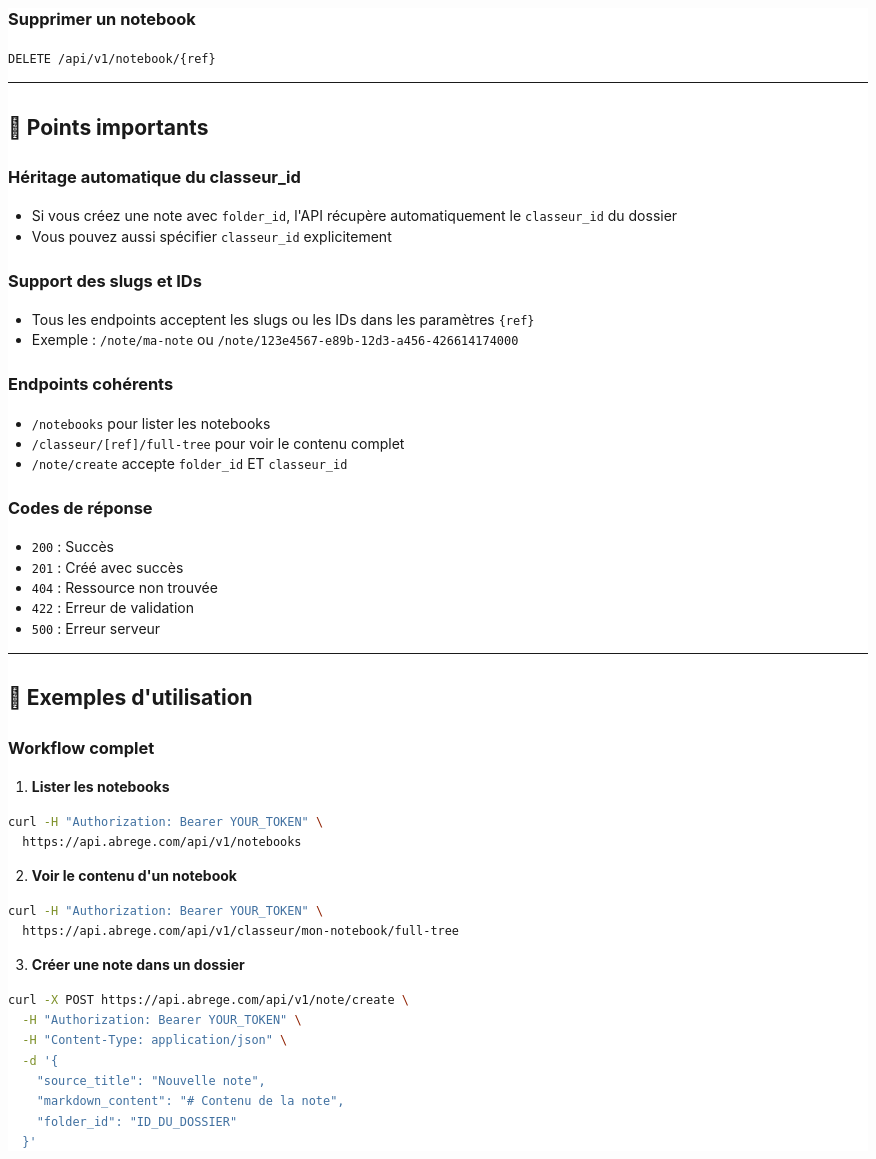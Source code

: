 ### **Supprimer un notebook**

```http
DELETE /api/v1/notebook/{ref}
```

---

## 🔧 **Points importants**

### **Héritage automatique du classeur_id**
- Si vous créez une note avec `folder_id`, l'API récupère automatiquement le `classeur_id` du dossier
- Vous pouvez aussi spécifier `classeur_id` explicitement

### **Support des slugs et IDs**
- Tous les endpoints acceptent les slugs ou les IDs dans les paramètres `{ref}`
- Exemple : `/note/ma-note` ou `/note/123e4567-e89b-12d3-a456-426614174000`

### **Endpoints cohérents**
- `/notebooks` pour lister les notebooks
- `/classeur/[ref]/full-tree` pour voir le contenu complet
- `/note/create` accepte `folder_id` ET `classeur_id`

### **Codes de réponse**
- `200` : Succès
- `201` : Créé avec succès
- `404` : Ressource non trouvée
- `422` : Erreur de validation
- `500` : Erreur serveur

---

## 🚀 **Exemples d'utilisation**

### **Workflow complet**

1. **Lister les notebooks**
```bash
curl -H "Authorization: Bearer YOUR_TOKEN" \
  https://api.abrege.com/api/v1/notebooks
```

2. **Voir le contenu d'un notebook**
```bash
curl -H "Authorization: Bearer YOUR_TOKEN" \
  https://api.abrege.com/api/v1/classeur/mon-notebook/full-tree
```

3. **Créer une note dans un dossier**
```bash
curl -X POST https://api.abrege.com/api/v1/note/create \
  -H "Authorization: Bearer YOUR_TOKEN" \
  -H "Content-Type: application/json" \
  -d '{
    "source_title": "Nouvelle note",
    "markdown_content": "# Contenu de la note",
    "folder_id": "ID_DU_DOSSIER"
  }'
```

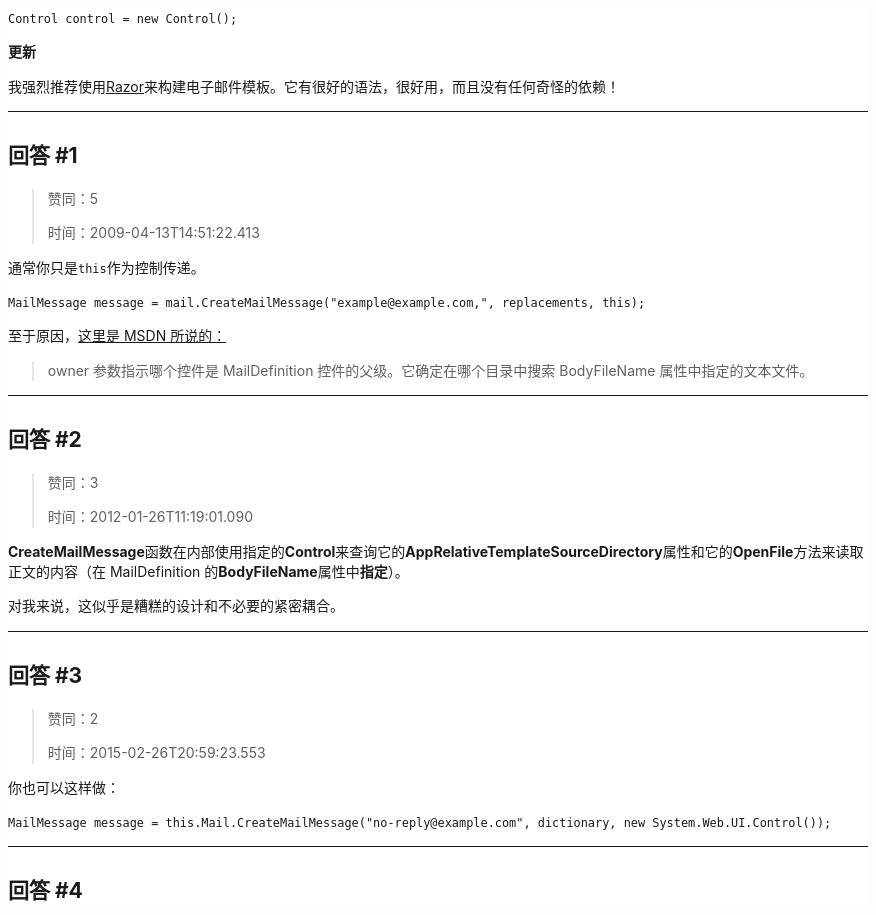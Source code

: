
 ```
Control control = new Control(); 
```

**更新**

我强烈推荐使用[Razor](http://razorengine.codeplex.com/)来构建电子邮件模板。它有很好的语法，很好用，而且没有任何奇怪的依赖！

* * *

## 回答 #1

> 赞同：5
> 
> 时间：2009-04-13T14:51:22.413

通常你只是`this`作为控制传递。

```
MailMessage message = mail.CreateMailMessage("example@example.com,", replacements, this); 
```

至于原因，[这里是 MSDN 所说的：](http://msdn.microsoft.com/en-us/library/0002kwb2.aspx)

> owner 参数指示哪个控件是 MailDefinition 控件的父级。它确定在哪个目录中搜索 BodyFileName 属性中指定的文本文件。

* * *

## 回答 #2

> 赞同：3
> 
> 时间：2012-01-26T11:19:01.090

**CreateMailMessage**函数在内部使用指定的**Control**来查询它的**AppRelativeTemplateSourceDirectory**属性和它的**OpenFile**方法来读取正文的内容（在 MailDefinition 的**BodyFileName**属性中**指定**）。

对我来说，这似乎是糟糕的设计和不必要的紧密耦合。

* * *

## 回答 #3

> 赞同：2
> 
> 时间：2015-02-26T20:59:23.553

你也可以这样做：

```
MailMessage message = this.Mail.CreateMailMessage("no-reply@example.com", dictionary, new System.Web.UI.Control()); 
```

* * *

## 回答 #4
********************
Work instruction ▸
Without the pictures, retype all of the data above exactly.

Response area ▸
Source code

: ### **Supprimer un notebook**

```http
DELETE /api/v1/notebook/{ref}
```

---

## 🔧 **Points importants**

### **Héritage automatique du classeur_id**
- Si vous créez une note avec `folder_id`, l'API récupère automatiquement le `classeur_id` du dossier
- Vous pouvez aussi spécifier `classeur_id` explicitement

### **Support des slugs et IDs**
- Tous les endpoints acceptent les slugs ou les IDs dans les paramètres `{ref}`
- Exemple : `/note/ma-note` ou `/note/123e4567-e89b-12d3-a456-426614174000`

### **Endpoints cohérents**
- `/notebooks` pour lister les notebooks
- `/classeur/[ref]/full-tree` pour voir le contenu complet
- `/note/create` accepte `folder_id` ET `classeur_id`

### **Codes de réponse**
- `200` : Succès
- `201` : Créé avec succès
- `404` : Ressource non trouvée
- `422` : Erreur de validation
- `500` : Erreur serveur

---

## 🚀 **Exemples d'utilisation**

### **Workflow complet**

1. **Lister les notebooks**
```bash
curl -H "Authorization: Bearer YOUR_TOKEN" \
  https://api.abrege.com/api/v1/notebooks
```

2. **Voir le contenu d'un notebook**
```bash
curl -H "Authorization: Bearer YOUR_TOKEN" \
  https://api.abrege.com/api/v1/classeur/mon-notebook/full-tree
```

3. **Créer une note dans un dossier**
```bash
curl -X POST https://api.abrege.com/api/v1/note/create \
  -H "Authorization: Bearer YOUR_TOKEN" \
  -H "Content-Type: application/json" \
  -d '{
    "source_title": "Nouvelle note",
    "markdown_content": "# Contenu de la note",
    "folder_id": "ID_DU_DOSSIER"
  }'
```

Source code

:
 ```
Control control = new Control(); 
```

**更新**

我强烈推荐使用[Razor](http://razorengine.codeplex.com/)来构建电子邮件模板。它有很好的语法，很好用，而且没有任何奇怪的依赖！

* * *

## 回答 #1

> 赞同：5
> 
> 时间：2009-04-13T14:51:22.413

通常你只是`this`作为控制传递。

```
MailMessage message = mail.CreateMailMessage("example@example.com,", replacements, this); 
```

至于原因，[这里是 MSDN 所说的：](http://msdn.microsoft.com/en-us/library/0002kwb2.aspx)

> owner 参数指示哪个控件是 MailDefinition 控件的父级。它确定在哪个目录中搜索 BodyFileName 属性中指定的文本文件。

* * *

## 回答 #2

> 赞同：3
> 
> 时间：2012-01-26T11:19:01.090

**CreateMailMessage**函数在内部使用指定的**Control**来查询它的**AppRelativeTemplateSourceDirectory**属性和它的**OpenFile**方法来读取正文的内容（在 MailDefinition 的**BodyFileName**属性中**指定**）。

对我来说，这似乎是糟糕的设计和不必要的紧密耦合。

* * *

## 回答 #3

> 赞同：2
> 
> 时间：2015-02-26T20:59:23.553

你也可以这样做：

```
MailMessage message = this.Mail.CreateMailMessage("no-reply@example.com", dictionary, new System.Web.UI.Control()); 
```

* * *

## 回答 #4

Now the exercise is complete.